How do you decide what solution, framework or cloud is best suited for your research project? We can help you answer this question and develop the custom cloud solution your project needs.
- We assist in finding a suitable solution to analyse, store and visualise your data.
- Our platform will be scalable, so if your dataset continues to grow and requires more infrastructure, the solution can easily scale to meet these new requirements.
- We offer infrastructure (compute, storage) as well as consultancy and optional customization.
- Our approach is ‘cloud-native’, which allows for maximum portability and can be deployed on SURF’s own private cloud, public clouds (e.g. AWS), or both.
- We apply a hybrid approach: the solution may involve a combination of public clouds and SURF’s own cloud infrastructure.
- We can create tailormade solutions from existing services if needed.
- We can create an elastic solution that automatically scales with your compute need.

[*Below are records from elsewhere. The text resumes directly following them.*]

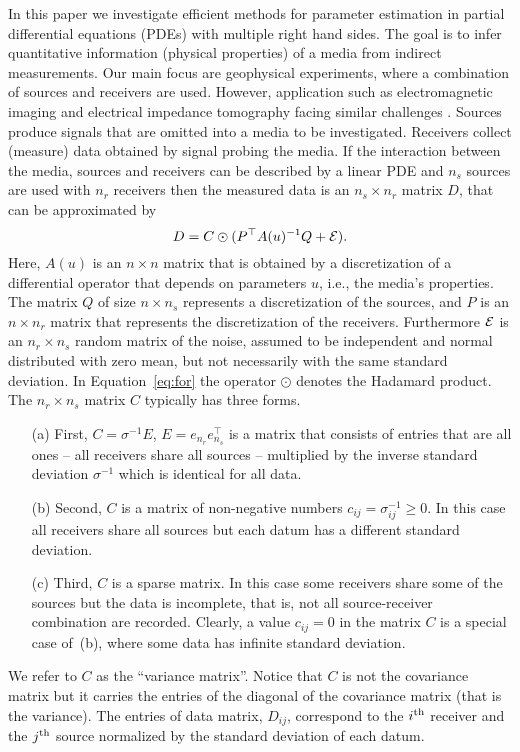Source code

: \documentclass[12pt]{article}
\begin{document}
In this paper we investigate efficient methods for parameter estimation in partial differential equations (PDEs) with multiple right hand sides. The goal is to infer quantitative information (physical properties) of a media from indirect measurements. Our main focus are geophysical experiments, where a combination of sources and receivers are used. However, application such as electromagnetic imaging and electrical impedance tomography facing similar challenges \cite{smvoz,brocea,devony,na1,jc1}. Sources produce signals that are omitted into a media to be investigated. Receivers collect (measure) data obtained by signal probing the media. If the interaction between the media, sources and receivers can be described by a linear PDE and $n_{s}$ sources are used with $n_{r}$ receivers then the measured data is an $n_{s} \times n_r$ matrix $D$, that can be approximated by
\begin{equation}
\label{eq:for}
D = C \odot (P^{\top}A(u)^{-1}Q + {\cal E}).
\end{equation}
Here, $A(u)$ is an $n \times n$ matrix that is obtained by a discretization of a differential operator that depends on parameters $u$, i.e., the media's properties. The matrix $Q$ of size $n \times n_{s}$ represents a discretization of the sources, and $P$ is an $n \times n_{r}$ matrix that represents the discretization of the receivers. Furthermore $\cal E$ is an $n_{r} \times n_{s}$ random matrix of the noise, assumed to be independent  and normal distributed with zero mean, but not necessarily with the same standard deviation. In Equation~\eqref{eq:for} the operator $\odot$ denotes the Hadamard product. The $n_{r} \times n_{s}$ matrix $C$ typically has three forms.
\begin{itemize}
\item[(a)] First, $C = \sigma^{-1} E$,  $E=e_{n_r} e_{n_s}^{\top}$ is a matrix that consists of entries that are all ones -- all receivers share all sources -- multiplied by the inverse standard deviation $\sigma^{-1}$ which is identical for all data.

\item[(b)] Second, $C$ is a matrix of non-negative numbers $c_{ij} = \sigma_{ij}^{-1} \geq 0$. In this case all receivers share all sources but each datum has a different standard deviation.

\item[(c)] Third, $C$ is a sparse matrix. In this case some receivers share some of the sources but the data is incomplete, that is, not all source-receiver combination are recorded. Clearly, a value $c_{ij}=0$
in the matrix $C$ is a special case of~(b), where some data has infinite standard deviation.
\end{itemize}
We refer to $C$ as the ``variance matrix''. Notice that $C$ is not the covariance matrix but it carries the entries of the diagonal of the covariance matrix (that is the variance). The entries of data matrix, $D_{ij}$, correspond to the $i^{\rm th}$ receiver and the $j^{\rm th}$ source normalized by the standard deviation of each datum.
\end{document}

This can save money.
- We prefer to do all this in co-creation with you, so you can take ownership of the service after the development has been completed.
An overview of typical projects where Custom Cloud Solutions can help:
“How do you connect various kinds of sensors located in a living lab, and make the collected data available for sharing, analysis and visualization?”
The Green Village provides a living lab environment where universities and businesses can develop, test and demonstrate their innovations without concerns like privacy, with close involvement of the public and government. In this project we delivered a scalable data streaming and data sharing platform. In this living lab environment sensor data of various kinds are gathered for innovation and research. Every day, new sensors can be connected to the platform and the data is stored safely on the platform for analysis. On the platform, data from different types of sensors can easily be combined, analysed and visualized.
Read more in the article Living lab for a sustainable world
Mijn Omgeving (Sensemakers)
“How do you measure and analyse the water quality in 2 major cities?”
In the ‘Mijn Omgeving’ citizen science initiative, 40 sensors were placed in the water in the Rotterdam and Amsterdam area, to measure water contamination. We provided an endpoint where all the water sensors could send and store the data. In addition, we provided a dashboard environment where the data from these sensors could be visualized and analysed.
“How do you analyse billions of Dutch tweets to find out who tweeted what, where and when?”
In the TwiXL project we designed a solution where Dutch tweets are collected and made available to researchers and students for large-scale analysis. On the TwiXL platform you can look up words and find out where, when and how often they are used, by whom and with what other words they frequently occur together. Over the years the data size of this Twitter archive has grown considerably to several terabytes. The analysis infrastructure scales automatically with it to keep the performance level of the analysis constant.
“How do you collect website text data from 30.000 start-up companies, analyse the data and identify which of these companies are developing products or services to limit CO2 emissions?”
In the Crunchbase project we designed a cost-efficient and scalable solution to collect website text data from 30.000 start-up companies. During the collection of the data the text data was automatically filtered and transformed, which reduced the data size and helped to speed up the analysis of the researcher. For the data analysis, compute infrastructure was deployed in an automated fashion, which enables easy rescaling if more compute power is needed. It also enables future reuse if more analysis is required for the Crunchbase project or a similar project that requires similar infrastructure.